The poet and his boss
Are walking a short block
From the boss’s BMW to a client meeting.
Who knows where the rummy bum
Is headed, besides downhill?
His secret mission propels him toward us,
His pants held up by rope,
His shoes flapping
Like gnawing rats.
His eyes have melted into gummy wax.
“Ah-ha,” says the hoo-ha hotshot,
Armored in his Armani.
“Watch this.”
Leaning into the bum,
He sticks out his hand with this greeting:
“Hey buddy, can you spare some change?”
The poet’s boss poses with his hand extended,
Then throws back his head and roars.
His mockery scorches every ear.
It echoes everywhere, even down the years
To here.
The bum roars back:
Asshole, cocksucker,
Shithead, motherfucker.
He claims the street, rage-crazed Lear off stage.
The poet freezes,
Silent among this uproar
This uproarious laughter,
This outrageous rage.
The boss laughs down from his tower of privilege,
The bum climbs higher in his fury
And the poet freezes in between,
Neither rich nor poor,
Fearing success, expecting loss,
Neither drunk nor sober,
Drinking too much, beginning on the death march toward the bum,
But desperate to climb upward toward the boss.
And so we stood, picture perfect
My boss looking down on a lower drunk.
The drunk tremoring and towering in rage
Looking down on the boss,
Me looking down on the bum,
My looming future self,
And sneering up at my asshole aspiration.

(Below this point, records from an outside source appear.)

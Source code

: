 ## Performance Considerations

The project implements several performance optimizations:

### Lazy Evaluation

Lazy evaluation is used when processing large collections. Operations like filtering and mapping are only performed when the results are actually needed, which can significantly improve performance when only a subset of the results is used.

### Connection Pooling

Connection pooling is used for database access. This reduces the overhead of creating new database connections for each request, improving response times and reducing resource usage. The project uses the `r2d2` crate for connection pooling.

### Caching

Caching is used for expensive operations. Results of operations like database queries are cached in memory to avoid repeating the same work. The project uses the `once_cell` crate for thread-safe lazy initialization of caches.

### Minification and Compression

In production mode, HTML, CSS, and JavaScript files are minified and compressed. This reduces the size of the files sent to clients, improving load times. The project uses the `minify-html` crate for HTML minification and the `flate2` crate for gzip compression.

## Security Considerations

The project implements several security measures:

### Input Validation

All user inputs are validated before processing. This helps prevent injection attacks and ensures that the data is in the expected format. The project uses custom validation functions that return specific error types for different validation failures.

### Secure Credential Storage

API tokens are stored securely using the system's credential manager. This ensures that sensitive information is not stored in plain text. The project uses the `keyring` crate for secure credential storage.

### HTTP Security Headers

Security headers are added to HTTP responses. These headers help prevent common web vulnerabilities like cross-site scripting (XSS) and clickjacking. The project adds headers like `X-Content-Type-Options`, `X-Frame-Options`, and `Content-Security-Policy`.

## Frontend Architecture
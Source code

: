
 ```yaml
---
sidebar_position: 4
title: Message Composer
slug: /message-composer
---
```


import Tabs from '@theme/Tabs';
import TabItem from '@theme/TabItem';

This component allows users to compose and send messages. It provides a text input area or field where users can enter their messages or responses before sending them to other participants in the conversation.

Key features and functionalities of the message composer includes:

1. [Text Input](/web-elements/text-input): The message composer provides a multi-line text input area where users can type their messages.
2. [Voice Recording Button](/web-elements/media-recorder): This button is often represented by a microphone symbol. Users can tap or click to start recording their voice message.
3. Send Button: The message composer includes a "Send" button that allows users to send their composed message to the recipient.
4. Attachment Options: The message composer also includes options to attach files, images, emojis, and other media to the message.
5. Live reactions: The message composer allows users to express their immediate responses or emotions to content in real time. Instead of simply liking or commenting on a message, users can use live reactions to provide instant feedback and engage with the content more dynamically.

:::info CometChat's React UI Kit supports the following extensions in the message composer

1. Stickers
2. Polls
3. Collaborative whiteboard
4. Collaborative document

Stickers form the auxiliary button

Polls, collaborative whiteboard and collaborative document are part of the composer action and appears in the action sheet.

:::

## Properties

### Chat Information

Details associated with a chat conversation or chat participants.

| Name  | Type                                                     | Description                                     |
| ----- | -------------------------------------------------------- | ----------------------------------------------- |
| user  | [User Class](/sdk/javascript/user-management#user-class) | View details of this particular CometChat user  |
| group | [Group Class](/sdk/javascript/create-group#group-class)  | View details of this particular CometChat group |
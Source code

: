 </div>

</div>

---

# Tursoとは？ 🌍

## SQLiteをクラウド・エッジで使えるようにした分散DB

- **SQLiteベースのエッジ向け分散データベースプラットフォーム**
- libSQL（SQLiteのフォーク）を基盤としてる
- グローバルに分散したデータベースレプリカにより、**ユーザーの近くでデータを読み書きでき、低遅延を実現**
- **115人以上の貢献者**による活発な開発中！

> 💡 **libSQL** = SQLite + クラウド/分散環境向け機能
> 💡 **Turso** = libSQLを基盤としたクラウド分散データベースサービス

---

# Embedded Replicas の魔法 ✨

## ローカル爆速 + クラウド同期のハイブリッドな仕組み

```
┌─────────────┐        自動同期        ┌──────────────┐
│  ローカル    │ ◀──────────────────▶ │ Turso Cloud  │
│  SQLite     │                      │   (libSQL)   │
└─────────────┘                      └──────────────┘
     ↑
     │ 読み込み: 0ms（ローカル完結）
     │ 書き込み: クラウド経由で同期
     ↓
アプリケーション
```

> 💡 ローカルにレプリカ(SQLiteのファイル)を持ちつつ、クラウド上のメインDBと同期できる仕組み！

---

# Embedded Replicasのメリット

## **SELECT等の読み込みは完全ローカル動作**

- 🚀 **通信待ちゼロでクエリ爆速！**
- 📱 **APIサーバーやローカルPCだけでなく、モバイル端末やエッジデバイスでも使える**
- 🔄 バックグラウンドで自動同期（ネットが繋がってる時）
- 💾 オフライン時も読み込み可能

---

All of us on our high horses
Galloping in all directions.
Judging up, judging down,
Judging all around the town.
Three judges in a circle jerk
All in a day’s work.
From this brief street scene
It’s just a short hop to the right
In your luxury sedan
To the St. Amnesius High School
Where you can play the man,
Chase down a gayboy,
Cut his hair against his will,
Enjoy the thrill,
Then forget it ever happened.
It’s all just teasing anyway
Nothing to make you queasy
Easy to shove from sight
So it won’t haunt your nights.
Other neighborhood landmarks
Include Abu Ghraib and Guantanamo
Where you can hone your skills in enhanced teasing.
Geronimo!
Or follow the path of the drunk.
Go forward to the basement stairs
Of the Despairing Bear Bar and Grill
With its tab that quickly mounts to a lethal bill
And its famous one-way elevator,
All downhill.
Seriously, no one’s ever going to see you later.
Or just blunder along with the poet
And watch over the years
As he plays both boss and bum.
Scorning upward on a Tuesday
Sneering down on Thursday.
Now at a distance of some years
I see us all blurring on a carousel
Of judgment.
I am first the poet, then the boss,
Then the slurring drunk,
Then all at once I’m
All at once,
Each of us so cluttered up with junk
There is no space for grace.
Live in a poverty of spirit,
And every day is judgment day.
Each assigned to his separate cell
Each condemned to his private hell.
The walls I build to shut you out
Become the well that keeps me in.
What begins on superior highs
Devolves to a life of sin and lies.
Lord, I know I crafted this my cage
Out of iron bars of fear and rage.
But how, O Lord, can I get free
Unless you batter it and me?
I cannot free myself of me:
Me cannot free myself of I.
Me myself and I –
Unholy trinity till we die.
Lord, before you finally set me free,
Give me this day when you deliver me from me.